Phil Mickelson could win the next five major championships and chances are that at a news conference before No. 6, there would be at least one question about the 2006 U.S. Open.
Standing on the 72nd hole with a one-shot lead at Winged Foot Golf Club, one par away from winning a third consecutive major, Mickelson hit his tee shot off a merchandise tent, then hit a tree while trying to make a heroic recovery on his second shot. He eventually suffered a double bogey, losing the title to Australian Geoff Ogilvy by a stroke.
But, in the category of “making lemonade out of lemons,” Dave Pelz, one of the left-hander’s coaches, looks at the disastrous finish and sees nothing but sunshine and lollipops.
“I think that was maybe the best short-game performance I’ve ever seen,” Pelz said of Mickelson’s weeklong play. “Winged Foot was the exact course where, if you were analyzing Phil Mickelson’s game over the last 10 or 12 years, it would be where you’d say that he could not contend on.
“The fairways are narrow, the rough was horrendous and the greens were incredibly difficult, but he almost won there. Perhaps he should have won there, and he did it without hitting the ball well (off the tee).”
While Mickelson was third in putting average for the week, he hit the fairways just 43 percent of the time, 51st among the 63 players who made the cut. In the final round, he found the short grass just twice in 14 tries.
That’s one reason why Pelz said the question of whether Mickelson should have hit driver or 4-wood off the tee Sunday on No. 18 was moot. There would have been trouble either way.
“We’ve talked a lot about the last four holes, not just the last one,” Pelz said. “He could not hit it into the fairway. He just drove it straight into the rough on Nos. 16 and 17 and he got to 18 and didn’t know what to do, so he tried to hit a cut shot onto the fairway and overcut it. Then, he tried to hit a recovery shot like the one he had at 17, which he’d done beautifully, and hit it right into the tree.
“It was two really bad swings at a really bad time to do it.”

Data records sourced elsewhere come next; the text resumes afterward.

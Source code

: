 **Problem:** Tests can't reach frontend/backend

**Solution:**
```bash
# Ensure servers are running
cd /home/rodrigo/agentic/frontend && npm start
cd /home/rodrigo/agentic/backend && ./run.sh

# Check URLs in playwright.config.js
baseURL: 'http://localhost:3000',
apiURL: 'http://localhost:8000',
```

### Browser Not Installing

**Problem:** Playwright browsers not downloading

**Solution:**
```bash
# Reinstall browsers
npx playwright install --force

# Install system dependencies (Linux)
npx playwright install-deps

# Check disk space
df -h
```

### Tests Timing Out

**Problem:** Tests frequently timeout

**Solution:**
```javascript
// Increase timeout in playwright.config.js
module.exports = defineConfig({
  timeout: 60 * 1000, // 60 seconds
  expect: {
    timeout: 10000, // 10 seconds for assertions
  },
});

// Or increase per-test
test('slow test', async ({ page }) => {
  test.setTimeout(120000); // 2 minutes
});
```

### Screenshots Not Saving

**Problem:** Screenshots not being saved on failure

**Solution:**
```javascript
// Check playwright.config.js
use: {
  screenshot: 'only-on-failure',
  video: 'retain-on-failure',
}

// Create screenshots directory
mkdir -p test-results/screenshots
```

Adding insult to injury was what awaited Mickelson after his third shot found a greenside bunker. As had been the case at Augusta National before he won his first major at the 2004 Masters, Mickelson and Pelz had spent numerous 12-hour days getting comfortable around the greens at Winged Foot. Even so, the two weren’t prepared for what came next.
“He hit the balls on 16 and 18 into the sand,” Pelz said. “It’s his responsibility, but we had been there for seven rounds and I’d never seen a ball plug in the sand, and on both he had plugged lies which were impossible to get anywhere near the hole.
“He never should have been there in the first place, but once he’s there, he’s usually pretty good at getting out, but that lie on 18 was impossible. And you have to understand, when you make bad swings and you get bad breaks at the same time, there’s no way to win.”